*** Recorded data ***

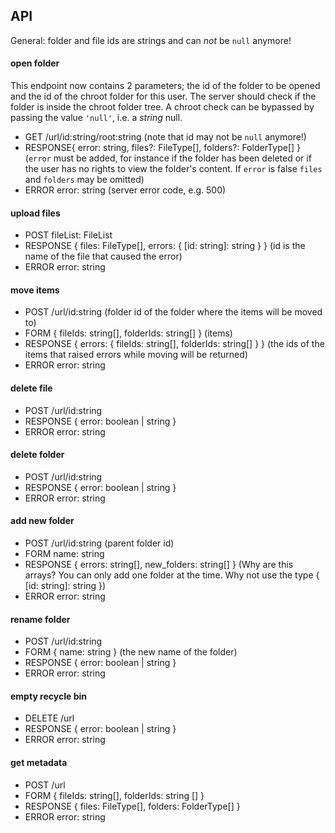 ## API

General: folder and file ids are strings and can *not* be `null` anymore!

#### open folder

This endpoint now contains 2 parameters; the id of the folder to be opened and the id of the chroot folder for this user. The server should check if the folder is inside the chroot folder tree. A chroot check can be bypassed by passing the value `'null'`, i.e. a *string* null.

- GET      /url/id:string/root:string (note that id may not be `null` anymore!)
- RESPONSE{ error: string, files?: FileType[], folders?: FolderType[] } (`error` must be added, for instance if the folder has been deleted or if the user has no rights to view the folder's content. If `error` is false `files` and `folders` may be omitted)
- ERROR   error: string (server error code, e.g. 500)


#### upload files

- POST      fileList: FileList
- RESPONSE  { files: FileType[], errors: { [id: string]: string } } (id is the name of the file that caused the error)
- ERROR     error: string


#### move items

- POST      /url/id:string (folder id of the folder where the items will be moved to)
- FORM      { fileIds: string[], folderIds: string[] } (items)
- RESPONSE  { errors: { fileIds: string[], folderIds: string[] } } (the ids of the items that raised errors while moving will be returned)
- ERROR     error: string


#### delete file

- POST       /url/id:string
- RESPONSE  { error: boolean | string }
- ERROR     error: string


#### delete folder

- POST       /url/id:string
- RESPONSE  { error: boolean | string }
- ERROR     error: string


#### add new folder

- POST      /url/id:string (parent folder id)
- FORM     name: string
- RESPONSE { errors: string[], new_folders: string[] } (Why are this arrays? You can only add one folder at the time. Why not use the type { [id: string]: string })
- ERROR    error: string


#### rename folder

- POST      /url/id:string
- FORM      { name: string } (the new name of the folder)
- RESPONSE  { error: boolean | string }
- ERROR     error: string


#### empty recycle bin

- DELETE    /url
- RESPONSE  { error: boolean | string }
- ERROR    error: string


#### get metadata

- POST      /url
- FORM      { fileIds: string[], folderIds: string [] }
- RESPONSE  { files: FileType[], folders: FolderType[] }
- ERROR    error: string
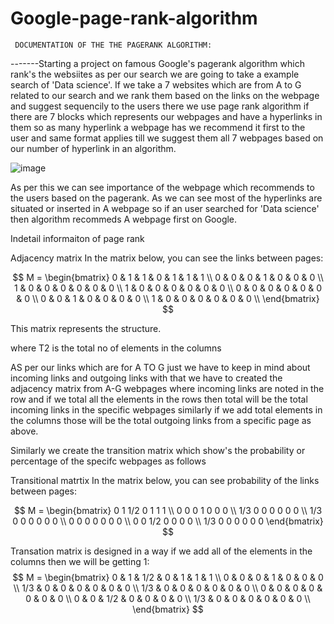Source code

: # Google-page-rank-algorithm
     DOCUMENTATION OF THE THE PAGERANK ALGORITHM:

-------Starting a project on famous Google's pagerank algorithm which rank's the websiites as per our search we are going to take a example search of 'Data science'.
If we take a 7 websites which are from A to G related to our search and we rank them based on the links on the webpage and suggest sequencily to the users there we use page rank algorithm if there are 7 blocks
which represents our webpages and have a hyperlinks in them so as  many hyperlink a webpage has we recommend it first to the user and same format applies till we suggest them all 7 webpages based on our number of hyperlink in an algorithm.

![image](https://github.com/user-attachments/assets/7ddce9f5-127f-4581-9b08-b75c6e6121ff)

As per this we can see importance of the webpage which recommends to the users based on the pagerank. As we can see most of the hyperlinks are situated or inserted in A webpage so if an user searched for 'Data science' then algorithm recommeds A webpage first on Google.

Indetail informaiton of page rank


Adjacency matrix
In the matrix below, you can see the links between pages:

$$
M = \begin{bmatrix}
   0 & 1 & 1 & 0 & 1 & 1 & 1 \\
   0 & 0 & 0 & 1 & 0 & 0 & 0 \\
   1 & 0 & 0 & 0 & 0 & 0 & 0 \\
   1 & 0 & 0 & 0 & 0 & 0 & 0 \\
   0 & 0 & 0 & 0 & 0 & 0 & 0 \\
   0 & 0 & 1 & 0 & 0 & 0 & 0 \\
   1 & 0 & 0 & 0 & 0 & 0 & 0 \\
\end{bmatrix}
$$

This matrix represents the structure.

where T2 is the total no of elements in the columns
 
AS per our links which are for A TO G just we have to keep in mind about incoming links and outgoing links with that we have to created the adjacency matrix from A-G webpages  where incoming links are noted in
the row and if we total all the elements in the rows then total will be the total incoming links in the specific webpages similarly if we add total elements in the  columns those will be the  total outgoing links
from a specific page as above. 

Similarly we create the transition matrix which show's the probability or percentage of the specifc webpages as follows

Transitional matrtix
In the matrix below, you can see probability of the links between pages:

$$
M = \begin{bmatrix}  
  0   1 1/2 0 1 1 1 \\                    
  0   0  0  1 0 0 0 \\
  1/3 0  0  0 0 0 0 \\
  1/3 0  0  0 0 0 0 \\
  0   0  0  0 0 0 0 \\
  0   0 1/2 0 0 0 0 \\
  1/3 0  0  0 0 0 0
\end{bmatrix}
$$

Transation matrix is designed in a way if we add all of the elements in the columns then we will be getting 1:
$$
M = \begin{bmatrix}  
   0 & 1 & 1/2 & 0 & 1 & 1 & 1 \\
   0 & 0 & 0 & 1 & 0 & 0 & 0 \\
   1/3 & 0 & 0 & 0 & 0 & 0 & 0 \\
   1/3 & 0 & 0 & 0 & 0 & 0 & 0 \\
   0 & 0 & 0 & 0 & 0 & 0 & 0 \\
   0 & 0 & 1/2 & 0 & 0 & 0 & 0 \\
   1/3 & 0 & 0 & 0 & 0 & 0 & 0 \\
   \end{bmatrix}
$$
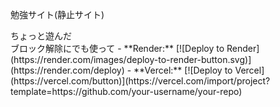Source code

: <p>勉強サイト(静止サイト)</p>
ちょっと遊んだ<br>
    ブロック解除にでも使って
- **Render:** [![Deploy to Render](https://render.com/images/deploy-to-render-button.svg)](https://render.com/deploy)
- **Vercel:** [![Deploy to Vercel](https://vercel.com/button)](https://vercel.com/import/project?template=https://github.com/your-username/your-repo)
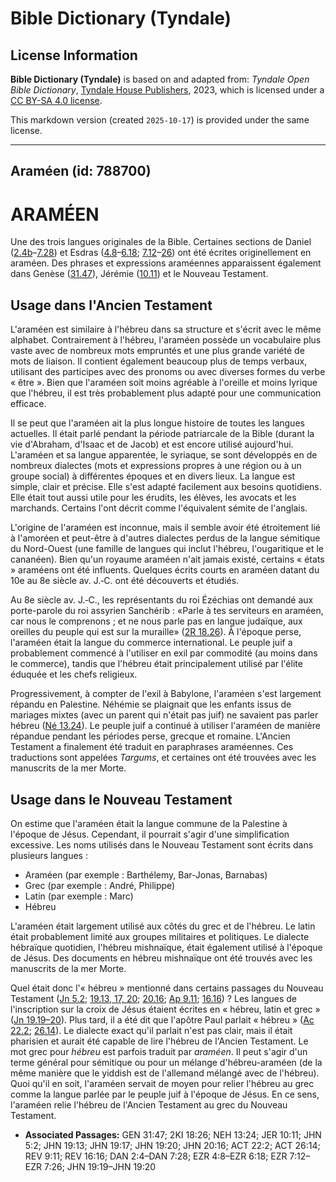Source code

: # Bible Dictionary (Tyndale)

## License Information

**Bible Dictionary (Tyndale)** is based on and adapted from: _Tyndale Open Bible Dictionary_, [Tyndale House Publishers](https://tyndaleopenresources.com/), 2023, which is licensed under a [CC BY-SA 4.0 license](https://creativecommons.org/licenses/by-sa/4.0/legalcode.en).

This markdown version (created `2025-10-17`) is provided under the same license.



--------------------------------

## Araméen (id: 788700)

ARAMÉEN
=======

Une des trois langues originales de la Bible. Certaines sections de Daniel ([2\.4b](https://ref.ly/Dan2:4-Dan7:28)–[7\.28](https://ref.ly/Dan2:4-Dan7:28)) et Esdras ([4\.8](https://ref.ly/Ezra4:8-Ezra6:18)–[6\.18](https://ref.ly/Ezra4:8-Ezra6:18); [7\.12](https://ref.ly/Ezra7:12-Ezra7:26)–[26](https://ref.ly/Ezra7:12-Ezra7:26)) ont été écrites originellement en araméen. Des phrases et expressions araméennes apparaissent également dans Genèse ([31\.47](https://ref.ly/Gen31:47)), Jérémie ([10\.11](https://ref.ly/Jer10:11)) et le Nouveau Testament.

Usage dans l'Ancien Testament
-----------------------------

L'araméen est similaire à l'hébreu dans sa structure et s'écrit avec le même alphabet. Contrairement à l'hébreu, l'araméen possède un vocabulaire plus vaste avec de nombreux mots empruntés et une plus grande variété de mots de liaison. Il contient également beaucoup plus de temps verbaux, utilisant des participes avec des pronoms ou avec diverses formes du verbe « être ». Bien que l'araméen soit moins agréable à l'oreille et moins lyrique que l'hébreu, il est très probablement plus adapté pour une communication efficace.

Il se peut que l'araméen ait la plus longue histoire de toutes les langues actuelles. Il était parlé pendant la période patriarcale de la Bible (durant la vie d'Abraham, d'Isaac et de Jacob) et est encore utilisé aujourd'hui. L'araméen et sa langue apparentée, le syriaque, se sont développés en de nombreux dialectes (mots et expressions propres à une région ou à un groupe social) à différentes époques et en divers lieux. La langue est simple, clair et précise. Elle s'est adapté facilement aux besoins quotidiens. Elle était tout aussi utile pour les érudits, les élèves, les avocats et les marchands. Certains l'ont décrit comme l'équivalent sémite de l'anglais.

L'origine de l'araméen est inconnue, mais il semble avoir été étroitement lié à l'amoréen et peut\-être à d'autres dialectes perdus de la langue sémitique du Nord\-Ouest (une famille de langues qui inclut l'hébreu, l'ougaritique et le cananéen). Bien qu'un royaume araméen n'ait jamais existé, certains « états » araméens ont été influents. Quelques écrits courts en araméen datant du 10e au 8e siècle av. J.‑C. ont été découverts et étudiés.

Au 8e siècle av. J.‑C., les représentants du roi Ézéchias ont demandé aux porte\-parole du roi assyrien Sanchérib : «Parle à tes serviteurs en araméen, car nous le comprenons ; et ne nous parle pas en langue judaïque, aux oreilles du peuple qui est sur la muraille» ([2R 18\.26](https://ref.ly/2Kgs18:26)). À l'époque perse, l'araméen était la langue du commerce international. Le peuple juif a probablement commencé à l'utiliser en exil par commodité (au moins dans le commerce), tandis que l'hébreu était principalement utilisé par l'élite éduquée et les chefs religieux.

Progressivement, à compter de l'exil à Babylone, l'araméen s'est largement répandu en Palestine. Néhémie se plaignait que les enfants issus de mariages mixtes (avec un parent qui n'était pas juif) ne savaient pas parler hébreu ([Né 13\.24](https://ref.ly/Neh13:24)). Le peuple juif a continué à utiliser l'araméen de manière répandue pendant les périodes perse, grecque et romaine. L'Ancien Testament a finalement été traduit en paraphrases araméennes. Ces traductions sont appelées *Targums*, et certaines ont été trouvées avec les manuscrits de la mer Morte.

Usage dans le Nouveau Testament
-------------------------------

On estime que l'araméen était la langue commune de la Palestine à l'époque de Jésus. Cependant, il pourrait s'agir d'une simplification excessive. Les noms utilisés dans le Nouveau Testament sont écrits dans plusieurs langues :

* Araméen (par exemple : Barthélemy, Bar\-Jonas, Barnabas)
* Grec (par exemple : André, Philippe)
* Latin (par exemple : Marc)
* Hébreu

L'araméen était largement utilisé aux côtés du grec et de l'hébreu. Le latin était probablement limité aux groupes militaires et politiques. Le dialecte hébraïque quotidien, l'hébreu mishnaïque, était également utilisé à l'époque de Jésus. Des documents en hébreu mishnaïque ont été trouvés avec les manuscrits de la mer Morte.

Quel était donc l'« hébreu » mentionné dans certains passages du Nouveau Testament ([Jn 5\.2](https://ref.ly/John5:2); [19\.13, 17, 20](https://ref.ly/John19:13,John19:17,John19:20); [20\.16](https://ref.ly/John20:16); [Ap 9\.11](https://ref.ly/Rev9:11); [16\.16](https://ref.ly/Rev16:16)) ? Les langues de l'inscription sur la croix de Jésus étaient écrites en « hébreu, latin et grec » ([Jn 19\.19–20](https://ref.ly/John19:19-John19:20)). Plus tard, il a été dit que l'apôtre Paul parlait « hébreu » ([Ac 22\.2](https://ref.ly/Acts22:2); [26\.14](https://ref.ly/Acts26:14)). Le dialecte exact qu'il parlait n'est pas clair, mais il était pharisien et aurait été capable de lire l'hébreu de l'Ancien Testament. Le mot grec pour *hébreu* est parfois traduit par *araméen*. Il peut s'agir d'un terme général pour sémitique ou pour un mélange d'hébreu\-araméen (de la même manière que le yiddish est de l'allemand mélangé avec de l'hébreu). Quoi qu'il en soit, l'araméen servait de moyen pour relier l'hébreu au grec comme la langue parlée par le peuple juif à l'époque de Jésus. En ce sens, l'araméen relie l'hébreu de l'Ancien Testament au grec du Nouveau Testament.

* **Associated Passages:** GEN 31:47; 2KI 18:26; NEH 13:24; JER 10:11; JHN 5:2; JHN 19:13; JHN 19:17; JHN 19:20; JHN 20:16; ACT 22:2; ACT 26:14; REV 9:11; REV 16:16; DAN 2:4–DAN 7:28; EZR 4:8–EZR 6:18; EZR 7:12–EZR 7:26; JHN 19:19–JHN 19:20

*** End of Recorded data ***

**What the exercise asks**
Every line above from the line with "As per this" to the line with "from a specific page as above.", inclusive, must be returned exactly; no other line belongs in the reply.

**Output of the exercise**
As per this we can see importance of the webpage which recommends to the users based on the pagerank. As we can see most of the hyperlinks are situated or inserted in A webpage so if an user searched for 'Data science' then algorithm recommeds A webpage first on Google.

Indetail informaiton of page rank


Adjacency matrix
In the matrix below, you can see the links between pages:

$$
M = \begin{bmatrix}
   0 & 1 & 1 & 0 & 1 & 1 & 1 \\
   0 & 0 & 0 & 1 & 0 & 0 & 0 \\
   1 & 0 & 0 & 0 & 0 & 0 & 0 \\
   1 & 0 & 0 & 0 & 0 & 0 & 0 \\
   0 & 0 & 0 & 0 & 0 & 0 & 0 \\
   0 & 0 & 1 & 0 & 0 & 0 & 0 \\
   1 & 0 & 0 & 0 & 0 & 0 & 0 \\
\end{bmatrix}
$$

This matrix represents the structure.

where T2 is the total no of elements in the columns
 
AS per our links which are for A TO G just we have to keep in mind about incoming links and outgoing links with that we have to created the adjacency matrix from A-G webpages  where incoming links are noted in
the row and if we total all the elements in the rows then total will be the total incoming links in the specific webpages similarly if we add total elements in the  columns those will be the  total outgoing links
from a specific page as above. 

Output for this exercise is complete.